Among the lines below, a stretch begins at the one with "3. 헤더와 푸터에 이미잔 텍스트를 추가해 추가 정보를 보여줄 수 있다." and ends at the one with "테이블 뷰를 생성하고". Repeat that stretch exactly, ends included.

== == ==

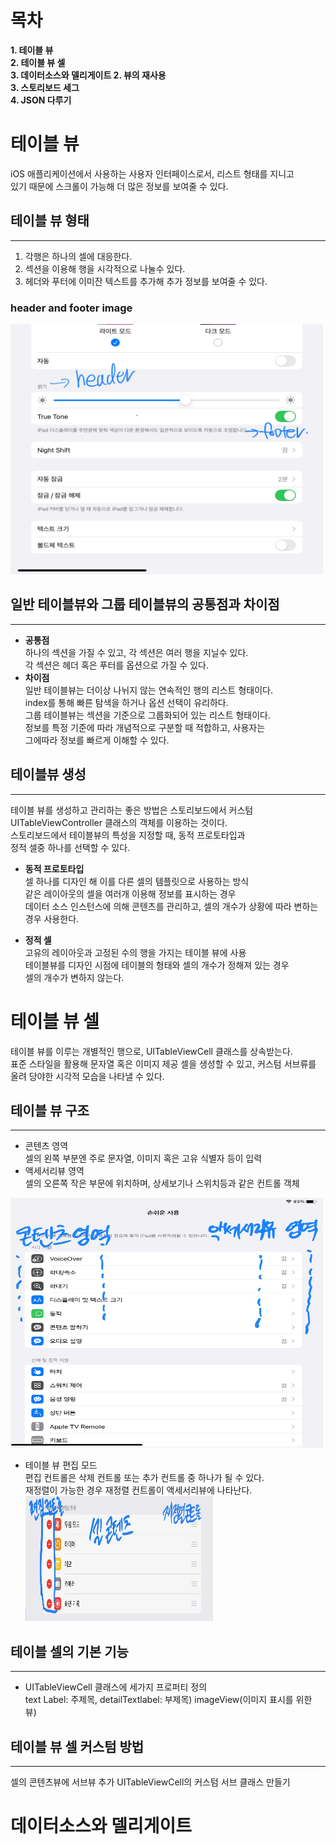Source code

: # 목차

**1. 테이블 뷰  
2. 테이블 뷰 셀  
3. 데이터소스와 델리게이트 2. 뷰의 재사용  
3. 스토리보드 세그  
4. JSON 다루기**

# 테이블 뷰

iOS 애플리케이션에서 사용하는 사용자 인터페이스로서, 리스트 형태를 지니고  
있기 때문에 스크롤이 가능해 더 많은 정보를 보여줄 수 있다.

## 테이블 뷰 형태

---

1. 각행은 하나의 셀에 대응한다.
2. 섹션을 이용해 행을 시각적으로 나눌수 있다.
3. 헤더와 푸터에 이미잔 텍스트를 추가해 추가 정보를 보여줄 수 있다.

### header and footer image

<img src="https://github.com/yudonlee/TIL/blob/main/iOS/pictures/IMG_0036.jpeg" width="500" height="400">

## 일반 테이블뷰와 그룹 테이블뷰의 공통점과 차이점

---

- **공통점**  
  하나의 섹션을 가질 수 있고, 각 섹션은 여러 행을 지닐수 있다.  
  각 섹션은 헤더 혹은 푸터를 옵션으로 가질 수 있다.
- **차이점**  
  일반 테이블뷰는 더이상 나뉘지 않는 연속적인 행의 리스트 형태이다.  
  index를 통해 빠른 탐색을 하거나 옵션 선택이 유리하다.  
  그룹 테이블뷰는 섹션을 기준으로 그룹화되어 있는 리스트 형태이다.  
  정보를 특정 기준에 따라 개념적으로 구분할 때 적합하고, 사용자는  
  그에따라 정보를 빠르게 이해할 수 있다.

## 테이블뷰 생성

---

테이블 뷰를 생성하고 관리하는 좋은 방법은 스토리보드에서 커스텀 UITableViewController 클래스의 객체를 이용하는 것이다.  
스토리보드에서 테이블뷰의 특성을 지정할 때, 동적 프로토타입과  
정적 셀중 하나를 선택할 수 있다.

- **동적 프로토타입**  
  셀 하나를 디자인 해 이를 다른 셀의 템플릿으로 사용하는 방식  
  같은 레이아웃의 셀을 여러개 이용해 정보를 표시하는 경우  
  데이터 소스 인스턴스에 의해 콘텐츠를 관리하고, 셀의 개수가 상황에 따라 변하는 경우 사용한다.

- **정적 셀**  
  고유의 레이아웃과 고정된 수의 행을 가지는 테이블 뷰에 사용  
  테이블뷰를 디자인 시점에 테이블의 형태와 셀의 개수가 정해져 있는 경우  
  셀의 개수가 변하지 않는다.

# 테이블 뷰 셀

테이블 뷰를 이루는 개별적인 행으로, UITableViewCell 클래스를 상속받는다.  
표준 스타일을 활용해 문자열 혹은 이미지 제공 셀을 생성할 수 있고, 커스텀 서브류를 올려 당야한 시각적 모습을 나타낼 수 있다.

## 테이블 뷰 구조

---

- 콘텐츠 영역  
  셀의 왼쪽 부분엔 주로 문자열, 이미지 혹은 고유 식별자 등이 입력
- 액세서리뷰 영역  
  셀의 오른쪽 작은 부문에 위치하며, 상세보기나 스위치등과 같은 컨트롤 객체

<img src="https://github.com/yudonlee/TIL/blob/main/iOS/pictures/IMG_0037.jpeg" width="500" height="400">

- 테이블 뷰 편집 모드  
  편집 컨트롤은 삭제 컨트롤 또는 추가 컨트롤 중 하나가 될 수 있다.  
  재정렬이 가능한 경우 재정렬 컨트롤이 액세서리뷰에 나타난다.
  <img src="https://github.com/yudonlee/TIL/blob/main/iOS/pictures/IMG_0039.jpeg" width="300" height="200">

## 테이블 셀의 기본 기능

---

- UITableViewCell 클래스에 세가지 프로퍼티 정의  
  text Label: 주제목, detailTextlabel: 부제목) imageView(이미지 표시를 위한 뷰)

## 테이블 뷰 셀 커스텀 방법

---

셀의 콘텐츠뷰에 서브뷰 추가
UITableViewCell의 커스텀 서브 클래스 만들기

# 데이터소스와 델리게이트
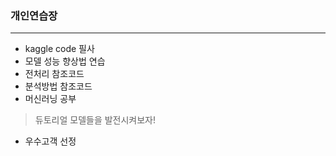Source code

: ### 개인연습장
----------------------------------
* kaggle code 필사
* 모델 성능 향상법 연습
* 전처리 참조코드
* 분석방법 참조코드
* 머신러닝 공부
> 듀토리얼 모델들을 발전시켜보자!
* 우수고객 선정

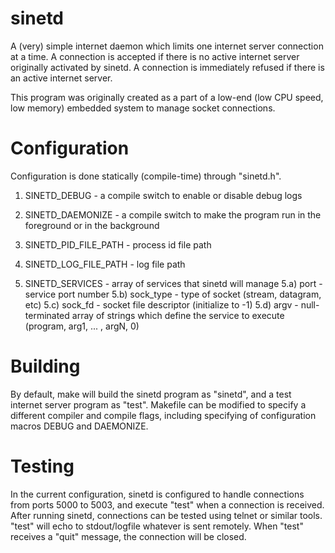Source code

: sinetd
======

A (very) simple internet daemon which limits one internet server connection at a time. A connection is accepted if there is no active internet server originally activated by sinetd. A connection is immediately refused if there is an active internet server.

This program was originally created as a part of a low-end (low CPU speed, low memory) embedded system to manage socket connections.


Configuration
=============

Configuration is done statically (compile-time) through "sinetd.h".

1) SINETD_DEBUG - a compile switch to enable or disable debug logs

2) SINETD_DAEMONIZE - a compile switch to make the program run in the foreground or in the background

3) SINETD_PID_FILE_PATH - process id file path

4) SINETD_LOG_FILE_PATH - log file path

5) SINETD_SERVICES - array of services that sinetd will manage
    5.a) port - service port number
    5.b) sock_type - type of socket (stream, datagram, etc)
    5.c) sock_fd - socket file descriptor (initialize to -1)
    5.d) argv - null-terminated array of strings which define the service to execute (program, arg1, ... , argN, 0)


Building
========

By default, make will build the sinetd program as "sinetd", and a test internet server program as "test". Makefile can be modified to specify a different compiler and compile flags, including specifying of configuration macros DEBUG and DAEMONIZE.


Testing
=======

In the current configuration, sinetd is configured to handle connections from ports 5000 to 5003, and execute "test" when a connection is received. After running sinetd, connections can be tested using telnet or similar tools. "test" will echo to stdout/logfile whatever is sent remotely. When "test" receives a "quit" message, the connection will be closed.
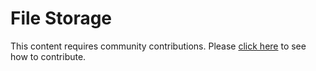 # File Storage
This content requires community contributions. Please [click here](../index.md) to see how to contribute.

== == ==

Task answer
3. 헤더와 푸터에 이미잔 텍스트를 추가해 추가 정보를 보여줄 수 있다.

### header and footer image

<img src="https://github.com/yudonlee/TIL/blob/main/iOS/pictures/IMG_0036.jpeg" width="500" height="400">

## 일반 테이블뷰와 그룹 테이블뷰의 공통점과 차이점

---

- **공통점**  
  하나의 섹션을 가질 수 있고, 각 섹션은 여러 행을 지닐수 있다.  
  각 섹션은 헤더 혹은 푸터를 옵션으로 가질 수 있다.
- **차이점**  
  일반 테이블뷰는 더이상 나뉘지 않는 연속적인 행의 리스트 형태이다.  
  index를 통해 빠른 탐색을 하거나 옵션 선택이 유리하다.  
  그룹 테이블뷰는 섹션을 기준으로 그룹화되어 있는 리스트 형태이다.  
  정보를 특정 기준에 따라 개념적으로 구분할 때 적합하고, 사용자는  
  그에따라 정보를 빠르게 이해할 수 있다.

## 테이블뷰 생성

---

테이블 뷰를 생성하고 관리하는 좋은 방법은 스토리보드에서 커스텀 UITableViewController 클래스의 객체를 이용하는 것이다.  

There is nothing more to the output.